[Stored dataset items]
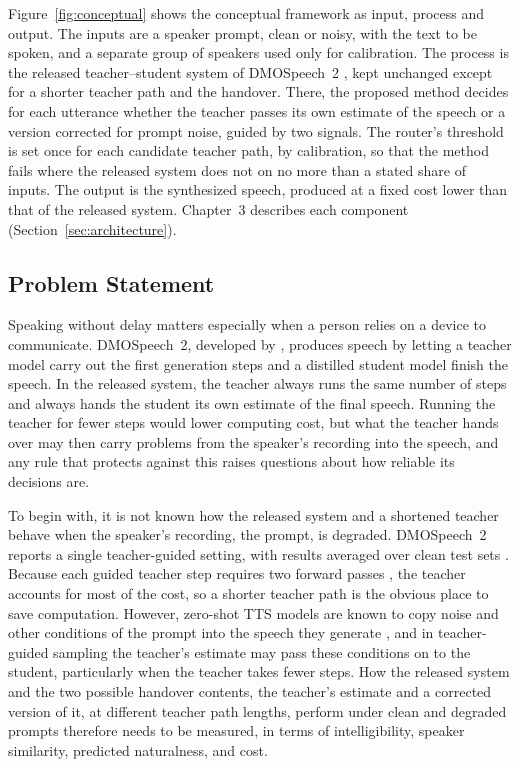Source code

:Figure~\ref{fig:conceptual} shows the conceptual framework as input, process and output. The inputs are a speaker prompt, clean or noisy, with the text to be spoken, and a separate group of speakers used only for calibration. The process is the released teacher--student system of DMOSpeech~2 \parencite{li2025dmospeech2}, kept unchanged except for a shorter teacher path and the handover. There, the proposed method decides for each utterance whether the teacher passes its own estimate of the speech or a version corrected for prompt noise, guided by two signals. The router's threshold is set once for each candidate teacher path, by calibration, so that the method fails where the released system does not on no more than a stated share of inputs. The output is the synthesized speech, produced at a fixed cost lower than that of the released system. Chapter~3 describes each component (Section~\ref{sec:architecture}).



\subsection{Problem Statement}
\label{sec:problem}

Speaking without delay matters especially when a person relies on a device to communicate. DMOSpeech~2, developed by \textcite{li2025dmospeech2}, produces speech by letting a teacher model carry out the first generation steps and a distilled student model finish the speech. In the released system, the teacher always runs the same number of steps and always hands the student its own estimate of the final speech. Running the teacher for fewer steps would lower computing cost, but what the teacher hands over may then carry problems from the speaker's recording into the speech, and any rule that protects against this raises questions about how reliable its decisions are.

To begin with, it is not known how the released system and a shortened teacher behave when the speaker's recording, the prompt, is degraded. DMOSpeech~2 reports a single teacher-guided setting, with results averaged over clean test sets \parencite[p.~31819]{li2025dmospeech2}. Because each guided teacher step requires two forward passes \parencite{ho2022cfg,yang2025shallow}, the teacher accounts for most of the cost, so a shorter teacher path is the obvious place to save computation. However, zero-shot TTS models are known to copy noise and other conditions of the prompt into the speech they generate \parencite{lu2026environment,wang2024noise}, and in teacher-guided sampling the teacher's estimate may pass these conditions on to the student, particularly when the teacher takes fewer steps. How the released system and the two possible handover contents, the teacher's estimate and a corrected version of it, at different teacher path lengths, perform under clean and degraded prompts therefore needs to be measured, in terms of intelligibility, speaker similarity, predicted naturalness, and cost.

* **Exercise requirements**: Write out every entry above exactly as it stands, minus the pictures.

* **Answer box**:
Source code

:Figure~\ref{fig:conceptual} shows the conceptual framework as input, process and output. The inputs are a speaker prompt, clean or noisy, with the text to be spoken, and a separate group of speakers used only for calibration. The process is the released teacher--student system of DMOSpeech~2 \parencite{li2025dmospeech2}, kept unchanged except for a shorter teacher path and the handover. There, the proposed method decides for each utterance whether the teacher passes its own estimate of the speech or a version corrected for prompt noise, guided by two signals. The router's threshold is set once for each candidate teacher path, by calibration, so that the method fails where the released system does not on no more than a stated share of inputs. The output is the synthesized speech, produced at a fixed cost lower than that of the released system. Chapter~3 describes each component (Section~\ref{sec:architecture}).



\subsection{Problem Statement}
\label{sec:problem}

Speaking without delay matters especially when a person relies on a device to communicate. DMOSpeech~2, developed by \textcite{li2025dmospeech2}, produces speech by letting a teacher model carry out the first generation steps and a distilled student model finish the speech. In the released system, the teacher always runs the same number of steps and always hands the student its own estimate of the final speech. Running the teacher for fewer steps would lower computing cost, but what the teacher hands over may then carry problems from the speaker's recording into the speech, and any rule that protects against this raises questions about how reliable its decisions are.

To begin with, it is not known how the released system and a shortened teacher behave when the speaker's recording, the prompt, is degraded. DMOSpeech~2 reports a single teacher-guided setting, with results averaged over clean test sets \parencite[p.~31819]{li2025dmospeech2}. Because each guided teacher step requires two forward passes \parencite{ho2022cfg,yang2025shallow}, the teacher accounts for most of the cost, so a shorter teacher path is the obvious place to save computation. However, zero-shot TTS models are known to copy noise and other conditions of the prompt into the speech they generate \parencite{lu2026environment,wang2024noise}, and in teacher-guided sampling the teacher's estimate may pass these conditions on to the student, particularly when the teacher takes fewer steps. How the released system and the two possible handover contents, the teacher's estimate and a corrected version of it, at different teacher path lengths, perform under clean and degraded prompts therefore needs to be measured, in terms of intelligibility, speaker similarity, predicted naturalness, and cost.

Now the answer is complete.